Graphic Design

Federal Systems

Lead Designer
Rochester Institute of Technology
Federal Systems

The US democracy is facing an increasingly dangerous problem of low voter participation. Most recently the US Census recorded that in the 2016 presidential election, only 55.4% of eligible voters cast ballots. Low turnout can have a pronounced effect on the outcome of races - for example, though Donald Trump won the presidency after an unusually divisive and controversial campaign, he appears to have done so with fewer votes than Mitt Romney lost the election with in 2012.

While analysts haven’t been able to identify a singular cause of low voter participation in the US, many influencing factors include uninformed publics, inconsistent state voter identification laws, the burden of in-person polling (long lines, taking time off work, etc.), physical paper mail-in ballots, and the financial burden of voting centers on local governments.

Original Project Brief

Original Presentation Deck

Identification in the US is difficult to update or manage.
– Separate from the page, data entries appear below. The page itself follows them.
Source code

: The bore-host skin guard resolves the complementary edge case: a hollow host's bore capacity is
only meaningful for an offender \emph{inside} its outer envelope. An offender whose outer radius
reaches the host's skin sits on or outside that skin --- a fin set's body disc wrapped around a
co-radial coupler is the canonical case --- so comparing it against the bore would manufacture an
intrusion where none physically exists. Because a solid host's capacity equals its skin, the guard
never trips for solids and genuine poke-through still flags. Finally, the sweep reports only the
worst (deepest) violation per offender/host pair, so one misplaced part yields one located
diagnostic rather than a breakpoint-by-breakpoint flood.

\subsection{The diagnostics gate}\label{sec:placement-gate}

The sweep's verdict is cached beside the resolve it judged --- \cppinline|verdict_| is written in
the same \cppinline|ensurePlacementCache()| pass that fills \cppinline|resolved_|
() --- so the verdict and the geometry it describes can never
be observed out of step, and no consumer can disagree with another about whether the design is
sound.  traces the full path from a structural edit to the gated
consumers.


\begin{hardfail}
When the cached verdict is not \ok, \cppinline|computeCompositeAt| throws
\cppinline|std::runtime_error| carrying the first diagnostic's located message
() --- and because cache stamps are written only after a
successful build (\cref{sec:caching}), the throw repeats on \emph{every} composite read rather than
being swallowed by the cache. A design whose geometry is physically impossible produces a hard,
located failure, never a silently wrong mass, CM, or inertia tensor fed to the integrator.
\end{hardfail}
Waiting at the DMV to obtain an ID, update information on the ID, or renew an ID is, on average, over an hour’s wait to see a clerk. IDs then take two to six weeks to arrive in the mail, resulting in a significant wait time for people who need to update quickly. Often updating an ID takes planning months in advance to collect the appropriate paperwork and selecting the day to go, as the DMV wait time is not conducive to taking a little time out of a normal work day.

States currently control ID designs, information, and security. This has resulted in 51 different IDs for all the states and Puerto Rico. Minor IDs may or may not be required in some states - resulting in a discrepancy in who has legal identification, beyond a birth certificate and social security card, available. In 2012, NPR pointed out that millions of people do not have a government ID due to discrepancies in paperwork registration and management for minorities during historically racist times.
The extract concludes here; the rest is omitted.